The fact that he does not hide his hostility to the system of "Spitzenkandidaten" – supposed to designate the future head of the Commission – as well as the lesson on Europe he was to give, Wednesday, February 13, in Zurich, could confirm the prognoses. He had given his intervention in the Swiss city a program-like title – "From the power of principles to the principles of power" – and it is not unusual for this skilful manager to engage in strategic considerations.

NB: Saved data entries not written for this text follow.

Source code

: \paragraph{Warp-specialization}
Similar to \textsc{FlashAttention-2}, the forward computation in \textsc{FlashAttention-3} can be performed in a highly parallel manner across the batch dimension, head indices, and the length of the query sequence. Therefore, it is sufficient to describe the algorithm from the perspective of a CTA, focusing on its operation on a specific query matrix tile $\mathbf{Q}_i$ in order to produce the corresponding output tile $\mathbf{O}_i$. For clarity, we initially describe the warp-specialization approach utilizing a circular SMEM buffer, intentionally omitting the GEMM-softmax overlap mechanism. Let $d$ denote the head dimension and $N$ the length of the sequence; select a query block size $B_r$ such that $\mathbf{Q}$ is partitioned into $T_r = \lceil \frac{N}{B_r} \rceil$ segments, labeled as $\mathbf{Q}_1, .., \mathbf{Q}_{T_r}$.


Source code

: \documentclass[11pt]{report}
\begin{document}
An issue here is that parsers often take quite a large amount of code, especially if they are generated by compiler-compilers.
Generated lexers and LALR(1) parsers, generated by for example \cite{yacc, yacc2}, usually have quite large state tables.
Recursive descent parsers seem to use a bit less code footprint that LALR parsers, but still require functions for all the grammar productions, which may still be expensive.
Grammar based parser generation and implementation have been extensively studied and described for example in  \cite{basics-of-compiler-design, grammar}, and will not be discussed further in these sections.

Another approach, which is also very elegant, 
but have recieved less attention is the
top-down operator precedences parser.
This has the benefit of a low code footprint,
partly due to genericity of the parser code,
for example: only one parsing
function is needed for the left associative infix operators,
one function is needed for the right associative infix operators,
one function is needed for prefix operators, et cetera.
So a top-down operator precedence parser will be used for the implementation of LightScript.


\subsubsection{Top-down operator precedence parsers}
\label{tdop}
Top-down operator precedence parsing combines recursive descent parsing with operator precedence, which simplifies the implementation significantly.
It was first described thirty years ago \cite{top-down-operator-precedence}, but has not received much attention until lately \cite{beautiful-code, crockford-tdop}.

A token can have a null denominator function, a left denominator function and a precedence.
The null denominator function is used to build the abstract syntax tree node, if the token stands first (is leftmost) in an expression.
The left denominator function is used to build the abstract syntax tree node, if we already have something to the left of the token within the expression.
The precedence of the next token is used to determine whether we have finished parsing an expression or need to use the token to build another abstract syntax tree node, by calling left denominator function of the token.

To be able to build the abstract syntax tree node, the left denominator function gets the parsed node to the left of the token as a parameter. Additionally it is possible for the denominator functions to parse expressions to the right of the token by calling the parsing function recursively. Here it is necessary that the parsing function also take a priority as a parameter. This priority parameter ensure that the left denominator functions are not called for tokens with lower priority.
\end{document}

A Europe both "big and small"

Gathering, the day before, a few foreign journalists in The Hague – another unusual practice for him – the person concerned denied all the suppositions: "I have no ambition for a leading European job. We run the risk of being quoted when we begin, like myself, to be known, but I intend to lead my coalition to an end in 2021 and decide, six months before the elections, if I will take the list of my part [le Parti populaire libéral et démocrate, VVD] in view of these. "

Closed chapter? Perhaps, because nothing prevents that, considering the future events and the possible insistence of other leaders, the Dutch ends up revising his judgment. "I will probably be more effective as a member of the Council," he says, however. In any case, during his speech at the University of Zurich, on the very spot where Winston Churchill – one of his heroes – evoked in 1946 his vision of a united Europe, Mr Rutte went off the beaten path. He manifested his obvious willingness to be one of the voices of the union of tomorrow, deprived of the British and often described as out of leadership, especially in a few months Emmanuel Macron's stars and Angela Merkel singularly pale.